==== Information given ====

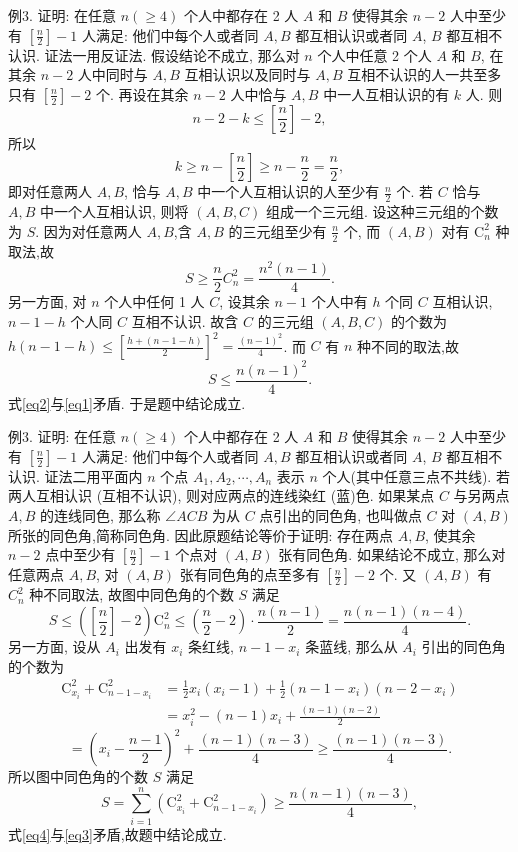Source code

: 例3. 证明: 在任意 $n(\geqslant 4)$ 个人中都存在 2 人 $A$ 和 $B$ 使得其余 $n-2$ 人中至少有 $\left[\frac{n}{2}\right]-1$ 人满足: 他们中每个人或者同 $A, B$ 都互相认识或者同 $A$, $B$ 都互相不认识.
证法一用反证法.
假设结论不成立, 那么对 $n$ 个人中任意 2 个人 $A$ 和 $B$, 在其余 $n-2$ 人中同时与 $A, B$ 互相认识以及同时与 $A, B$ 互相不认识的人一共至多只有 $\left[\frac{n}{2}\right]-2$ 个.
再设在其余 $n-2$ 人中恰与 $A, B$ 中一人互相认识的有 $k$ 人.
则
$$
n-2-k \leqslant\left[\frac{n}{2}\right]-2,
$$
所以
$$
k \geqslant n-\left[\frac{n}{2}\right] \geqslant n-\frac{n}{2}=\frac{n}{2},
$$
即对任意两人 $A, B$, 恰与 $A, B$ 中一个人互相认识的人至少有 $\frac{n}{2}$ 个.
若 $C$ 恰与 $A, B$ 中一个人互相认识, 则将 $(A, B, C)$ 组成一个三元组.
设这种三元组的个数为 $S$.
因为对任意两人 $A, B$,含 $A, B$ 的三元组至少有 $\frac{n}{2}$ 个, 而 $(A, B)$ 对有 $\mathrm{C}_n^2$ 种取法,故
$$
S \geqslant \frac{n}{2} C_n^2=\frac{n^2(n-1)}{4} . \label{eq1}
$$
另一方面, 对 $n$ 个人中任何 1 人 $C$, 设其余 $n-1$ 个人中有 $h$ 个同 $C$ 互相认识, $n-1-h$ 个人同 $C$ 互相不认识.
故含 $C$ 的三元组 $(A, B, C)$ 的个数为 $h(n-1-h) \leqslant\left[\frac{h+(n-1-h)}{2}\right]^2=\frac{(n-1)^2}{4}$. 而 $C$ 有 $n$ 种不同的取法,故
$$
S \leqslant \frac{n(n-1)^2}{4} . \label{eq2}
$$
式\ref{eq2}与\ref{eq1}矛盾.
于是题中结论成立.



例3. 证明: 在任意 $n(\geqslant 4)$ 个人中都存在 2 人 $A$ 和 $B$ 使得其余 $n-2$ 人中至少有 $\left[\frac{n}{2}\right]-1$ 人满足: 他们中每个人或者同 $A, B$ 都互相认识或者同 $A$, $B$ 都互相不认识.
证法二用平面内 $n$ 个点 $A_1, A_2, \cdots, A_n$ 表示 $n$ 个人(其中任意三点不共线). 若两人互相认识 (互相不认识), 则对应两点的连线染红 (蓝)色.
如果某点 $C$ 与另两点 $A, B$ 的连线同色, 那么称 $\angle A C B$ 为从 $C$ 点引出的同色角, 也叫做点 $C$ 对 $(A, B)$ 所张的同色角,简称同色角.
因此原题结论等价于证明: 存在两点 $A, B$, 使其余 $n-2$ 点中至少有 $\left[\frac{n}{2}\right]-1$ 个点对 $(A, B)$ 张有同色角.
如果结论不成立, 那么对任意两点 $A, B$, 对 $(A, B)$ 张有同色角的点至多有 $\left[\frac{n}{2}\right]-2$ 个.
又 $(A, B)$ 有 $C_n^2$ 种不同取法, 故图中同色角的个数 $S$ 满足
$$
S \leqslant\left(\left[\frac{n}{2}\right]-2\right) \mathrm{C}_n^2 \leqslant\left(\frac{n}{2}-2\right) \cdot \frac{n(n-1)}{2}=\frac{n(n-1)(n-4)}{4} . \label{eq3}
$$
另一方面, 设从 $A_i$ 出发有 $x_i$ 条红线, $n-1-x_i$ 条蓝线, 那么从 $A_i$ 引出的同色角的个数为
$$
\begin{aligned}
\mathrm{C}_{x_i}^2+\mathrm{C}_{n-1-x_i}^2 & =\frac{1}{2} x_i\left(x_i-1\right)+\frac{1}{2}\left(n-1-x_i\right)\left(n-2-x_i\right) \\
& =x_i^2-(n-1) x_i+\frac{(n-1)(n-2)}{2}
\end{aligned}
$$
$$
=\left(x_i-\frac{n-1}{2}\right)^2+\frac{(n-1)(n-3)}{4} \geqslant \frac{(n-1)(n-3)}{4} .
$$
所以图中同色角的个数 $S$ 满足
$$
S=\sum_{i=1}^n\left(\mathrm{C}_{x_i}^2+\mathrm{C}_{n-1-x_i}^2\right) \geqslant \frac{n(n-1)(n-3)}{4}, \label{eq4}
$$
式\ref{eq4}与\ref{eq3}矛盾,故题中结论成立.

====

### Task directions
Begin with the line containing "因此原题结论等价于证明: 存在两点 $A, B$, 使其余" and retype it and each line after it through the end of the records, keeping them exact and including nothing more.

### Response to this exercise
因此原题结论等价于证明: 存在两点 $A, B$, 使其余 $n-2$ 点中至少有 $\left[\frac{n}{2}\right]-1$ 个点对 $(A, B)$ 张有同色角.
如果结论不成立, 那么对任意两点 $A, B$, 对 $(A, B)$ 张有同色角的点至多有 $\left[\frac{n}{2}\right]-2$ 个.
又 $(A, B)$ 有 $C_n^2$ 种不同取法, 故图中同色角的个数 $S$ 满足
$$
S \leqslant\left(\left[\frac{n}{2}\right]-2\right) \mathrm{C}_n^2 \leqslant\left(\frac{n}{2}-2\right) \cdot \frac{n(n-1)}{2}=\frac{n(n-1)(n-4)}{4} . \label{eq3}
$$
另一方面, 设从 $A_i$ 出发有 $x_i$ 条红线, $n-1-x_i$ 条蓝线, 那么从 $A_i$ 引出的同色角的个数为
$$
\begin{aligned}
\mathrm{C}_{x_i}^2+\mathrm{C}_{n-1-x_i}^2 & =\frac{1}{2} x_i\left(x_i-1\right)+\frac{1}{2}\left(n-1-x_i\right)\left(n-2-x_i\right) \\
& =x_i^2-(n-1) x_i+\frac{(n-1)(n-2)}{2}
\end{aligned}
$$
$$
=\left(x_i-\frac{n-1}{2}\right)^2+\frac{(n-1)(n-3)}{4} \geqslant \frac{(n-1)(n-3)}{4} .
$$
所以图中同色角的个数 $S$ 满足
$$
S=\sum_{i=1}^n\left(\mathrm{C}_{x_i}^2+\mathrm{C}_{n-1-x_i}^2\right) \geqslant \frac{n(n-1)(n-3)}{4}, \label{eq4}
$$
式\ref{eq4}与\ref{eq3}矛盾,故题中结论成立.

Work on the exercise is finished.